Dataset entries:

■ ■ ■ ■

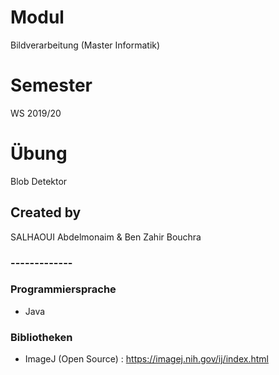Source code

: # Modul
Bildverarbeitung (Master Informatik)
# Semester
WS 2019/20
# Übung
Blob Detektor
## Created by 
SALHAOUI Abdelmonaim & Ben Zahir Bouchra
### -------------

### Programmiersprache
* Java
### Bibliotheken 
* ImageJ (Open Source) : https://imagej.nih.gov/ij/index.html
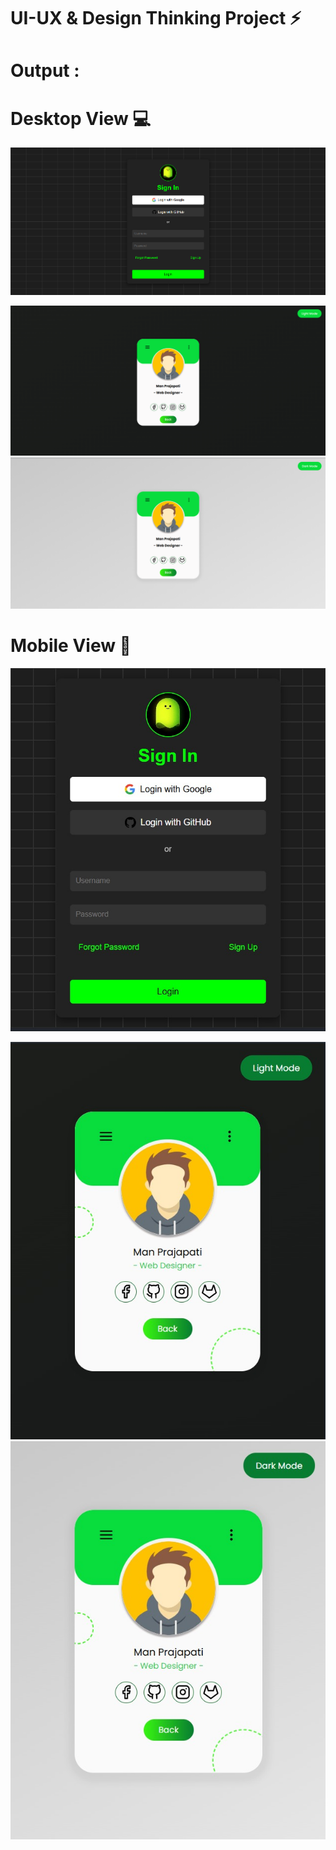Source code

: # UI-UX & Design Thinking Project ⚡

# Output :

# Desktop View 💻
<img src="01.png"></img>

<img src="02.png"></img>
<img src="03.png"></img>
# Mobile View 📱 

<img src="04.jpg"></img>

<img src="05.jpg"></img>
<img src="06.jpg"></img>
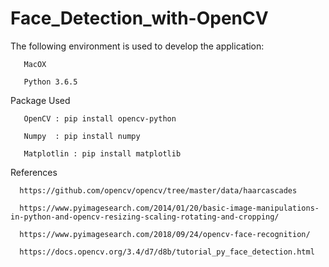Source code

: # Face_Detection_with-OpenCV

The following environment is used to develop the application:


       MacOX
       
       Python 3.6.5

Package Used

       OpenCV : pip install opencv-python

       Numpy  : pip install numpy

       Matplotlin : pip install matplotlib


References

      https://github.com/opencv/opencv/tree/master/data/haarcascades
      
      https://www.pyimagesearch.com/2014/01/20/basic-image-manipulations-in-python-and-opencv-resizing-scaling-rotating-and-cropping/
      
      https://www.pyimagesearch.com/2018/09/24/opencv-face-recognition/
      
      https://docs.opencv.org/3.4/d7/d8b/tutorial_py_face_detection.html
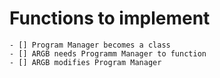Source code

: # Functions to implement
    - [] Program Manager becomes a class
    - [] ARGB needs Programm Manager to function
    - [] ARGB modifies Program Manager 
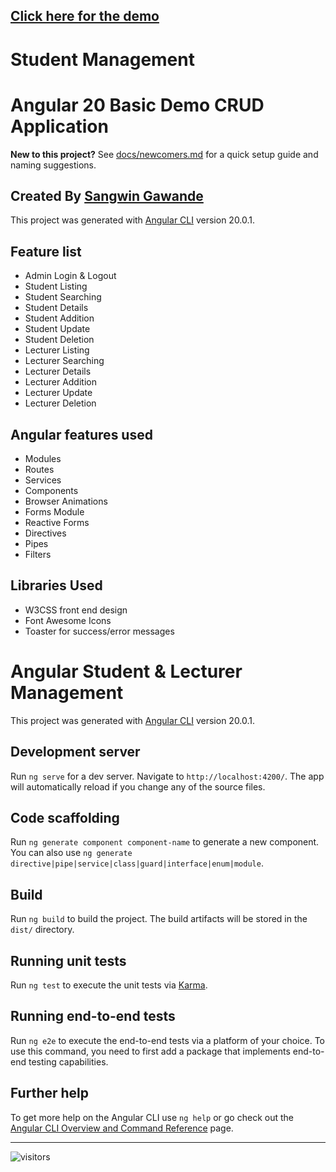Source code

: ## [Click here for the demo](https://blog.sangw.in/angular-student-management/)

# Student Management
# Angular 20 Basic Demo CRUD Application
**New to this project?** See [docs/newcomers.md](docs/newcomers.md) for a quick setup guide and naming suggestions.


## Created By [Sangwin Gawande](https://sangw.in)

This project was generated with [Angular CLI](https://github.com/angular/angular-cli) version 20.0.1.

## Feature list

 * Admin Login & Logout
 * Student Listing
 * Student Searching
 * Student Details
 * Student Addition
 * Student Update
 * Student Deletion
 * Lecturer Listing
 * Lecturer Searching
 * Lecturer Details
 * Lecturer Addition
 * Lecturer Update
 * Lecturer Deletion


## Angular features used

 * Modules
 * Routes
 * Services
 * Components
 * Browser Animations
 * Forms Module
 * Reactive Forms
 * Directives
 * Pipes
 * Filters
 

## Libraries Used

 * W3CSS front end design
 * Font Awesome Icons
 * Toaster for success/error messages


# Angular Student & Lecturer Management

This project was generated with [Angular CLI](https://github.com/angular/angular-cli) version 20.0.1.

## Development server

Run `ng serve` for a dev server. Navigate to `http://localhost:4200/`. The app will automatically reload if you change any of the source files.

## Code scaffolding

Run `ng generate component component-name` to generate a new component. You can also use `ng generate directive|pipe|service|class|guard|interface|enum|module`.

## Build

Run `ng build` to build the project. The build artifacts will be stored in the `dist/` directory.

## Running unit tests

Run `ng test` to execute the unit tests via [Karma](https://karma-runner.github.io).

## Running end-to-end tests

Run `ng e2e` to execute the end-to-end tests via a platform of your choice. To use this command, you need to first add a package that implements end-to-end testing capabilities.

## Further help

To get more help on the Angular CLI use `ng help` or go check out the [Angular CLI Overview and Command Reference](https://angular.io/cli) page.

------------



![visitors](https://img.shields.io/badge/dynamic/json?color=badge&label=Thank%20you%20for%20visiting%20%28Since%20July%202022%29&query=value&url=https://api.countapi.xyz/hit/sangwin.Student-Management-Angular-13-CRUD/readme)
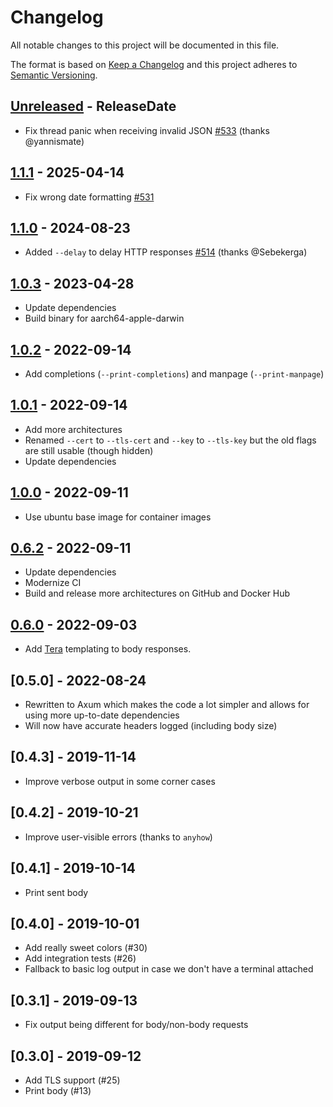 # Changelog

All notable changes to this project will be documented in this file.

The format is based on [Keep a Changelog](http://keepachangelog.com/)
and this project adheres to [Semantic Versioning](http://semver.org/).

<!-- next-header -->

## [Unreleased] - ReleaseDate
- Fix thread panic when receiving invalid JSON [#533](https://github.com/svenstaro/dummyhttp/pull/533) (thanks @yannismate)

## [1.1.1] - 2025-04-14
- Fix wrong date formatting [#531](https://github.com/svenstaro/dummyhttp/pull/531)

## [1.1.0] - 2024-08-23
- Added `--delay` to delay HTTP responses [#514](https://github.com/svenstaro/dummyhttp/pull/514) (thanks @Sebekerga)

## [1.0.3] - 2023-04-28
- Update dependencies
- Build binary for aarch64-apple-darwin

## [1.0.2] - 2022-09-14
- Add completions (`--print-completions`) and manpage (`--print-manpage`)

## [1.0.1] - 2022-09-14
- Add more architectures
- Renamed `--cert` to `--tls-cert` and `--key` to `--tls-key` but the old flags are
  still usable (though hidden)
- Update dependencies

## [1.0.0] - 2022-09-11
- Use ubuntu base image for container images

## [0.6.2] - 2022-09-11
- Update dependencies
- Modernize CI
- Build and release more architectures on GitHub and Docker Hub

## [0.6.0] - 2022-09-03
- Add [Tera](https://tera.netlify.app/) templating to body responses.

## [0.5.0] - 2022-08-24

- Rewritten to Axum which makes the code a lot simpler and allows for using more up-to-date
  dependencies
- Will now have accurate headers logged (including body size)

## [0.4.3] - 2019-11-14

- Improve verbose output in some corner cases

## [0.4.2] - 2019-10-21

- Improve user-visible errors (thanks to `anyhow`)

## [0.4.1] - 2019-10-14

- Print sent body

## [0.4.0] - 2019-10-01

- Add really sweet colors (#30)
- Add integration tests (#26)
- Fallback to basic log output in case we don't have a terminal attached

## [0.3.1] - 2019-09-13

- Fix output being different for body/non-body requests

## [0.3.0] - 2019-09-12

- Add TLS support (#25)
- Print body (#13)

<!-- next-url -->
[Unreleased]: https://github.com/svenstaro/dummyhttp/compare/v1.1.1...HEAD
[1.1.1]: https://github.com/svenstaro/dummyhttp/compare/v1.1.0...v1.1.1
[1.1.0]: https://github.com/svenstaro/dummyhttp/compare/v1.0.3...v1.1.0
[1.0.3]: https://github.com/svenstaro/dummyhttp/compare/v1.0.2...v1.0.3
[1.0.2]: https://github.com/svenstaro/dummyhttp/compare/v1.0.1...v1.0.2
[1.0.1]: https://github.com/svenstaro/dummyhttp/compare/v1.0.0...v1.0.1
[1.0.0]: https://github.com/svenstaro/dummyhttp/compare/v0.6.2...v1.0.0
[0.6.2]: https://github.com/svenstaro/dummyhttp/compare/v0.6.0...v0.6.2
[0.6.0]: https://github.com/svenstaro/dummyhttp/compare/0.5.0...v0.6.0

■ ■ ■ ■

### [Task prompt]
Go to the line with "- Use ubuntu base image for container images" in the entries above and repeat every line from there through the line with "## [0.5.0] - 2022-08-24", exactly and with no other text.

### [Written answer]
- Use ubuntu base image for container images

## [0.6.2] - 2022-09-11
- Update dependencies
- Modernize CI
- Build and release more architectures on GitHub and Docker Hub

## [0.6.0] - 2022-09-03
- Add [Tera](https://tera.netlify.app/) templating to body responses.

## [0.5.0] - 2022-08-24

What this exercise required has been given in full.